New Article: Maps of a Nation

|||Written by Katherine McDonoughMay 17, 2021Comments: 0

We have published a new Open Access article in the Journal of Victorian Culture about using Computer Vision with historical maps. ‘Maps of a Nation?’ describes our Computer Vision pipeline for working with thousands of maps at once, which enables new forms of historical inquiry based on spatial analysis.

The Ordnance Survey has been the subject of great research (for example, Map of a Nation by Rachel Hewitt – the book that inspired our title). But historians have not used entire editions of OS series as primary sources. You can browse the 6-inch-to-the-mile 2nd Edition OS maps, for example, on the NLS portal (after filtering for dates before 1914). This piecemeal approach to OS maps has evolved partly for disciplinary reasons & partly for the technical reason that high-quality maps have not until recently been available digitally, geo-referenced, and in colour.

Furthermore, access to item-level metadata is a prerequisite for a collection to become a searchable corpus for humanities research. Unfortunately, very few collections have this level of detailed metadata. This is a major ‘AI for LAM’ challenge: it’s an area where historians, data scientists, & curators can collaborate. With metadata we not only get a sense of the complex temporality of these maps (editions aren’t simple snapshots in time) but also a valuable view onto what’s available for analysis: what sheets did the OS make? (when & where) + what’s been digitised? (Lots! But not all.)

This visualization is an overview of the 25- and 6-inch OS sheets in the NLS digital collection. English and Welsh sheets are in green, Scottish sheets are in blue; missing sheets are in red. Each column represents one edition at a particular scale. Each row represents a 5-year period, revealing which areas were surveyed over time. Credit: Olivia Vane. Appears as Figure 4 in ‘Maps of a Nation’.

Researchers in Geography and GIScience as well as Economic History are testing these waters by extracting certain map content automatically, because the challenges of building this data by hand are prohibitive (above all the significant investment of time). We set out to ask: what would a CV pipeline for working with maps look like if it was designed from the outset with humanities research in mind? How do we honour the visual continuity of map content, rather than treating it as something to be mined for discrete pieces of information? And how do we build a method that is malleable enough not only to allow for, but to encourage, changes in what researchers want to find on a map?

As an image classification task created specifically for flexible, humanistic investigation of the high-resolution contents of historical maps, our ‘Patchwork method’ draws on the longstanding desire to adopt a ‘complete’ view of a territory.
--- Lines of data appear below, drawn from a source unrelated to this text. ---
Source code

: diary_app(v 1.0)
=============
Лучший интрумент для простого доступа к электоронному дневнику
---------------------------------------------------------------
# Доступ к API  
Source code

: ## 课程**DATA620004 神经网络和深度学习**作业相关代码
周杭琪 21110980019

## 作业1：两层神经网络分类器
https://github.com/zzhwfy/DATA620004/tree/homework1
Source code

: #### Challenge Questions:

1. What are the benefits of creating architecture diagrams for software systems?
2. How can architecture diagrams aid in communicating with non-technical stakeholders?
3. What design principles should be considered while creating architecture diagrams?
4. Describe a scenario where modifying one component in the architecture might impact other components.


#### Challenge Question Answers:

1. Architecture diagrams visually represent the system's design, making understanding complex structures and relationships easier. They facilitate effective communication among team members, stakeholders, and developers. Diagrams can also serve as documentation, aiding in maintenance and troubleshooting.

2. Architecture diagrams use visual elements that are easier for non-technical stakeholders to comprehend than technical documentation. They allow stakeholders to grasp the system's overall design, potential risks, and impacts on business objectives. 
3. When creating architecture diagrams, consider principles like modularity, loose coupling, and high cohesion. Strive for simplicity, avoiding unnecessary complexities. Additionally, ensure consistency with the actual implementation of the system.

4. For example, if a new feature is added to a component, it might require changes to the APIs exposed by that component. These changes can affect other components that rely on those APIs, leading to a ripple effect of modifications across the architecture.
We highlight parallels between the situation faced by today’s users of digitised maps, and a similar inflexion point faced by their predecessors in the 19th century, as the project to map the nation approached a form of completion.

So many Living with Machines colleagues have helped this work along. Thanks team!!

Finally, we would be nowhere without Chris Fleet and the National Library of Scotland (check out the NLS map collections online). Even as digitised maps become more widely available as sources for historical research, working with them at scale remains a serious challenge. The new forms of research we have outlined in this project are only possible thanks to the enormous efforts of staff at the NLS.